YulToolkit: Bounded Game-Semantics Checker
- YulToolkit is a bounded game-semantics model checker for Yul that models smart contract execution as a two-player game between the contract and its environment.
- It employs a precise EVM-Yul interpreter with custom instrumentation, programmatic trace exploration, and resource bounds to ensure exhaustive detection of vulnerabilities.
- The tool demonstrates practical scalability on large DeFi contracts by leveraging bespoke bounds, instrumentation, and meticulous adherence to EVM semantics to guarantee no false positives within limits.

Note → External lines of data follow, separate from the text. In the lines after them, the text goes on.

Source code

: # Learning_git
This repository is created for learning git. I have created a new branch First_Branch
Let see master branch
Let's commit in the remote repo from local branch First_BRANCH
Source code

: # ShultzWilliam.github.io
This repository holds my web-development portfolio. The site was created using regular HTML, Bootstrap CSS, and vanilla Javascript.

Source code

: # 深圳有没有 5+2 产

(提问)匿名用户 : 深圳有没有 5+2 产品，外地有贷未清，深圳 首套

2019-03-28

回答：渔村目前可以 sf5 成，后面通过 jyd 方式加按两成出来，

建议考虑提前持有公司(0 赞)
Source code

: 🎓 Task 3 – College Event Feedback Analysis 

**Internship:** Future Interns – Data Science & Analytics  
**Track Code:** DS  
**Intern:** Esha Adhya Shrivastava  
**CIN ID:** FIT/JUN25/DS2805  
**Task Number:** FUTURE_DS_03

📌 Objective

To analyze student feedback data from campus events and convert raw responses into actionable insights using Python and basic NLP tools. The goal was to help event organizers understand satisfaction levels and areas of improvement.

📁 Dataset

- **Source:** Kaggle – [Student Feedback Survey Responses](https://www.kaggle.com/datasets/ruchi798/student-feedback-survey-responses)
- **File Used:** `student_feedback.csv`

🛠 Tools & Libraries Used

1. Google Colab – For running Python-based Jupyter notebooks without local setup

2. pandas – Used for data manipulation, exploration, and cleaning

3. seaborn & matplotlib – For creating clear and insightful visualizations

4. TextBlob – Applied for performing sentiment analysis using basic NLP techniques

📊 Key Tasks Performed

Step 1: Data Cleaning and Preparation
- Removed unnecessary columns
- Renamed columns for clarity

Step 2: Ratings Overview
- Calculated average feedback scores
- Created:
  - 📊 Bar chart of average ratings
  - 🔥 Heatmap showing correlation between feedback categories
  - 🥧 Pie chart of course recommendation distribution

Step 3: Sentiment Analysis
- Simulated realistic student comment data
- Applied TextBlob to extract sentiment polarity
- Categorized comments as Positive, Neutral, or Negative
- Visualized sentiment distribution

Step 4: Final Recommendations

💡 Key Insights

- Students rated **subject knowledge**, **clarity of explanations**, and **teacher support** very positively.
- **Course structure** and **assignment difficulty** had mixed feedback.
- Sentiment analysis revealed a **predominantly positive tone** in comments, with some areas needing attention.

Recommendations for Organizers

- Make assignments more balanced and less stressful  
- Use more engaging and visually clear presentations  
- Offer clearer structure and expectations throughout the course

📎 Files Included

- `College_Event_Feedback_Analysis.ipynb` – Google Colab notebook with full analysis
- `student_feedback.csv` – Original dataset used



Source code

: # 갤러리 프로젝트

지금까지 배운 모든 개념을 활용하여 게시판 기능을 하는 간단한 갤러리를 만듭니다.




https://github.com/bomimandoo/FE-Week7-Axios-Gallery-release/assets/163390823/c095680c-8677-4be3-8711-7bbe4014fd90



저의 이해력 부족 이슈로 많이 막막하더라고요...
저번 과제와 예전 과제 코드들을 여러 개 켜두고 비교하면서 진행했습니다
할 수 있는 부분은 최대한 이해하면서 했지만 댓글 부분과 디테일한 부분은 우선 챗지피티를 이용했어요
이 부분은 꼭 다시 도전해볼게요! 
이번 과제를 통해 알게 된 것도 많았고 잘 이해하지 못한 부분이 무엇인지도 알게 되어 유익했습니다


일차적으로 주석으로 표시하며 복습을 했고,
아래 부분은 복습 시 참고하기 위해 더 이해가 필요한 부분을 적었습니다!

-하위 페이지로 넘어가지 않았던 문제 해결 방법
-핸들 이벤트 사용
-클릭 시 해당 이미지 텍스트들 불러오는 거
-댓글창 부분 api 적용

YulToolkit is a bounded game-semantics model checker for Yul, the intermediate language employed by Solidity, enabling precise, bounded-complete exploration of smart contract behaviour by exhaustively enumerating all feasible traces within user-supplied resource limits. It targets vulnerabilities—principally those arising from contract-environment interaction, such as reentrancy—by modelling computation as a two-player game between the contract (Proponent) and its environment (Opponent). YulToolkit achieves practical tractability on large DeFi contracts via programmatic instrumentation, custom game bounds, and meticulous adherence to EVM-Yul semantics, guaranteeing “no false positives” within bounded parameters (Koutavas et al., 27 Dec 2025).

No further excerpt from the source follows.